The Base: A number system where the right-most digit (digit 1) can be a counting number between 0 and 1, the second right-most digit (digit 2) can be a counting number between 0 and 2 and, more generally, each digit n (as labeled from the right) can have values between 0 and n. After 9, upper case letters are used, starting with A and going through Z. After the highest digit (which can be 0-Z), no further digits are possible; any numbers which go past that digit are invalid. Negative numbers are prefixed with a single “-” sign. Numbers never have leading zeros, with the exception of zero itself, which is represented by a single “0” character.

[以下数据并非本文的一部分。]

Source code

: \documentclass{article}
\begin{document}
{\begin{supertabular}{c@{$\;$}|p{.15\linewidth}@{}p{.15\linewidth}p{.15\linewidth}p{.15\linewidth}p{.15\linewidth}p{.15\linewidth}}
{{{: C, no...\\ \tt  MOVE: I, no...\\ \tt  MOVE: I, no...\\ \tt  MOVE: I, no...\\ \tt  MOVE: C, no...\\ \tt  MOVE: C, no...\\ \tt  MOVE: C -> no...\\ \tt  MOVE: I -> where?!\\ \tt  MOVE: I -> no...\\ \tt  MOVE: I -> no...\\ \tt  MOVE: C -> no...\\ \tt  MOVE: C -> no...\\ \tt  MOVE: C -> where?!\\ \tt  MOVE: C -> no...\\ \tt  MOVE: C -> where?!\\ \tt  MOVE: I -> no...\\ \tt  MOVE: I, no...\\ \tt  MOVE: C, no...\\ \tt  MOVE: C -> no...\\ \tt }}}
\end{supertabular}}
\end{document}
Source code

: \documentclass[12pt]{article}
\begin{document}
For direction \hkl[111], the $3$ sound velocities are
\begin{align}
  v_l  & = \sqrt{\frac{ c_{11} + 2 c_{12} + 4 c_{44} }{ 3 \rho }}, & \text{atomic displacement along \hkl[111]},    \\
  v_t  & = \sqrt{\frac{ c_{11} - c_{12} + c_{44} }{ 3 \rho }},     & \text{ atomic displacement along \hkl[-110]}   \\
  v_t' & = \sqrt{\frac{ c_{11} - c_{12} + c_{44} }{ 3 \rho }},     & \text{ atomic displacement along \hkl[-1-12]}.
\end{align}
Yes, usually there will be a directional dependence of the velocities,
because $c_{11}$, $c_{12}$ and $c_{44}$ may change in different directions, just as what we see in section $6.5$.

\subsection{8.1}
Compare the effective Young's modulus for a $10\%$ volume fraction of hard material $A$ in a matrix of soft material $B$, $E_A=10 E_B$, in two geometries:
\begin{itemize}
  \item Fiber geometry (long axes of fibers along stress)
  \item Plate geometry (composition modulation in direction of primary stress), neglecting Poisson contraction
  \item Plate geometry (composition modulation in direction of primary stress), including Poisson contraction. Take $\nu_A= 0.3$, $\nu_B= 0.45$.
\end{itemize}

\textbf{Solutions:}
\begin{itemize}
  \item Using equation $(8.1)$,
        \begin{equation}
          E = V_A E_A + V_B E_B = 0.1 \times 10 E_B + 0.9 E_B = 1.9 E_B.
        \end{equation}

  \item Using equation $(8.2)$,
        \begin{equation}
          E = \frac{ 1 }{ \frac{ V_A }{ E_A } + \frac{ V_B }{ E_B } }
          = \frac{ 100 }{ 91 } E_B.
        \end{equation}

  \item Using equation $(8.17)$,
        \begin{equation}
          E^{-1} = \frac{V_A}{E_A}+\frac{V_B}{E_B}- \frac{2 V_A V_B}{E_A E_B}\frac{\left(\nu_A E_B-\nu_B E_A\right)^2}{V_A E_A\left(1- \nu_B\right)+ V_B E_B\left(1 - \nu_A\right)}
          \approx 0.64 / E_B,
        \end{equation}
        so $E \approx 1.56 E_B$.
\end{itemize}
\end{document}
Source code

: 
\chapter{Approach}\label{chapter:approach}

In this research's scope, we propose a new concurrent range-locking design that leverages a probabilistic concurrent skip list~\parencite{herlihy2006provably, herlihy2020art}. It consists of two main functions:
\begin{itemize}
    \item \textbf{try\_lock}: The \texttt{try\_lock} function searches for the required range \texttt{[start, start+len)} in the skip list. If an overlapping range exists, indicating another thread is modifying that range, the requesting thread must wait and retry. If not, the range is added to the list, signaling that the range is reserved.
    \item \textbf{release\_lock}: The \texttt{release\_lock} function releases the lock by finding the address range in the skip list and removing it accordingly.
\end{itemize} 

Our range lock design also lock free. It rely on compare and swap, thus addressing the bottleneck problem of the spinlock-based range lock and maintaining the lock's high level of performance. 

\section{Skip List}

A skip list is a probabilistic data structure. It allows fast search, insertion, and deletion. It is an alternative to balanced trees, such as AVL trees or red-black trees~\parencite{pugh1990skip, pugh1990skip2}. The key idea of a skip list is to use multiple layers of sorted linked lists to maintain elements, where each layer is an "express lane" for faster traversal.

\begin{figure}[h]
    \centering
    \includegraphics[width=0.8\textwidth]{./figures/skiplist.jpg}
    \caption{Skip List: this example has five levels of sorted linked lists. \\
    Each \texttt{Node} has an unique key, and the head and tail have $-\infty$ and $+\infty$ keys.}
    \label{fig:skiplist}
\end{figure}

Operations: Addition (+) and subtraction (-): The numbers are added or subtracted as normal (including carrying, borrowing, etc).

Input

• The first line of input is the number (base 10) of operations that need to be performed.
• Each following line will be at most 1000 bytes and will consist of a variable-radix number, a space, a single character indicating the operation (+, or -), a space, another variable-radix number, and a newline (LF).
• Either number for any operation (and also the result) may be negative.

Output

• For each operation in the input, a single line of output should be produced containing either the result (a variable-radix number) or the string “Invalid”) (without quotes) followed by a newline (LF).
• If either of the input numbers or the resulting number is not valid in the number system, or an error is encountered while performing the operation, the result is invalid.

Sample Input

Input	Output	Notes
3		Number of operations; no output for this line
3 + 5	Invalid	Neither number is valid
9987654321 + 1	A000000000
-A000000000 - 1	-A000000001

　　題目大意：有一種數制（假設爲數制base ），從右往左算起，第一位數字(即個位)的範圍是0~1 ,第二位數字的範圍是 0~2 ,第三位是0~3,……，第十位是 0~A , ……，一直到第35位的數字範圍是0~Z。現在給你一個算式，形式是A + B 或 A - B，其中A、B均是數，並且可正可負。讓你判斷給出的算式中的兩個數A 和 B是否是數制base 的數 ，如果有一個不是則輸出Invalid ，如果A 、B合法，則計算出算式的結果，並判斷結果是否是數制base的數，如果是，則輸出結果，否則，輸出Invalid。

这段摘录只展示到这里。